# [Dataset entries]
--------------------------------------------------
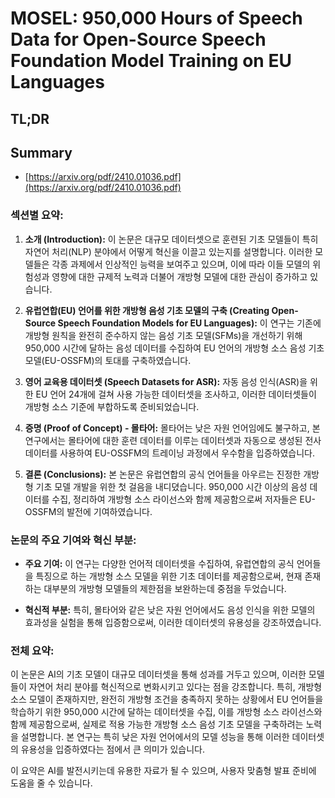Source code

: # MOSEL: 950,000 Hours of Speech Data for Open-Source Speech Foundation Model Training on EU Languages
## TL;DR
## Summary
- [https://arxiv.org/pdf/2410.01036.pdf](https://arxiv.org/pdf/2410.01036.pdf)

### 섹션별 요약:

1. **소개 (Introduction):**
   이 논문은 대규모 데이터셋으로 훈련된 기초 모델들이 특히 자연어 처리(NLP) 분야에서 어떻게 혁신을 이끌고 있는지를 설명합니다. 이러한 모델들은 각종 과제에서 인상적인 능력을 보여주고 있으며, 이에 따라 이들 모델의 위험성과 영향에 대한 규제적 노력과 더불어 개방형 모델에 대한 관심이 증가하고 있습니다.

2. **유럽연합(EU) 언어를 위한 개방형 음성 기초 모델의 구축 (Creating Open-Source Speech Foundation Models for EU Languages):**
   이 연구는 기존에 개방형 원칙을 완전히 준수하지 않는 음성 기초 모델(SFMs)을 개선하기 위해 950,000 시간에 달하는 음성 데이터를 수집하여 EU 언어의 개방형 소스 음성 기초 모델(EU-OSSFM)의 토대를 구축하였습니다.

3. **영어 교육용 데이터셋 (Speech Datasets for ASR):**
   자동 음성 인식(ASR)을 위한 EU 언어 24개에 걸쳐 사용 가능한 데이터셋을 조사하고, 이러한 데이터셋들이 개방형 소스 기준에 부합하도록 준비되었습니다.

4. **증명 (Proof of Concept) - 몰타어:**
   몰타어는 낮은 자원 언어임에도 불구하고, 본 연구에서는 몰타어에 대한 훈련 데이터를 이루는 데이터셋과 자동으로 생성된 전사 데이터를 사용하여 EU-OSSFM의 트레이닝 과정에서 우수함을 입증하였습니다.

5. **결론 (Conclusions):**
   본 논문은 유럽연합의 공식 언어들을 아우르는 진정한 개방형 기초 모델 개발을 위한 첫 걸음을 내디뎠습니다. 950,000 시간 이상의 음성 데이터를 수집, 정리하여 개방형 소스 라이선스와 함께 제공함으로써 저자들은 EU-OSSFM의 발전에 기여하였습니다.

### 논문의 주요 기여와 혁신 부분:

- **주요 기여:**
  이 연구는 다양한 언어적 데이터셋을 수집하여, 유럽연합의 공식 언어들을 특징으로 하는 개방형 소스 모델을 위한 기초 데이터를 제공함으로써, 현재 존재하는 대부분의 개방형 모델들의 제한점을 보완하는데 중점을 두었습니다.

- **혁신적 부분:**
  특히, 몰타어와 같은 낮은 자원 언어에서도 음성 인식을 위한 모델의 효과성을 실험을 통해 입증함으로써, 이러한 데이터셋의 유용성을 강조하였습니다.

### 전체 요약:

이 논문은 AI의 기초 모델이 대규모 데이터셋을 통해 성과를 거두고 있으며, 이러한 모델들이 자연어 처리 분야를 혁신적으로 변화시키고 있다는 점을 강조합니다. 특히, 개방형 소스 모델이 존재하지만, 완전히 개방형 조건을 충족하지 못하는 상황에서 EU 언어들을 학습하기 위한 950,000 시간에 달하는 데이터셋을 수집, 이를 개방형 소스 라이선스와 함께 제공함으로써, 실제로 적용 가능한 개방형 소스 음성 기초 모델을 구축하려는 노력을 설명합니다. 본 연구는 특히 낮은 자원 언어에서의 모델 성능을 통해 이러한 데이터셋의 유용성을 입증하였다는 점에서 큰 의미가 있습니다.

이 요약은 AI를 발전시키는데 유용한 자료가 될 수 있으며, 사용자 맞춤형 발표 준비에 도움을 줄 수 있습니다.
--------------------------------------------------
Go through the data above and print exactly the lines from its first line through the line holding "이 논문은 대규모 데이터셋으로", both included, leaving pictures aside.

# [ANSWER]
Source code

: # MOSEL: 950,000 Hours of Speech Data for Open-Source Speech Foundation Model Training on EU Languages
## TL;DR
## Summary
- [https://arxiv.org/pdf/2410.01036.pdf](https://arxiv.org/pdf/2410.01036.pdf)

### 섹션별 요약:

1. **소개 (Introduction):**
   이 논문은 대규모 데이터셋으로 훈련된 기초 모델들이 특히 자연어 처리(NLP) 분야에서 어떻게 혁신을 이끌고 있는지를 설명합니다. 이러한 모델들은 각종 과제에서 인상적인 능력을 보여주고 있으며, 이에 따라 이들 모델의 위험성과 영향에 대한 규제적 노력과 더불어 개방형 모델에 대한 관심이 증가하고 있습니다.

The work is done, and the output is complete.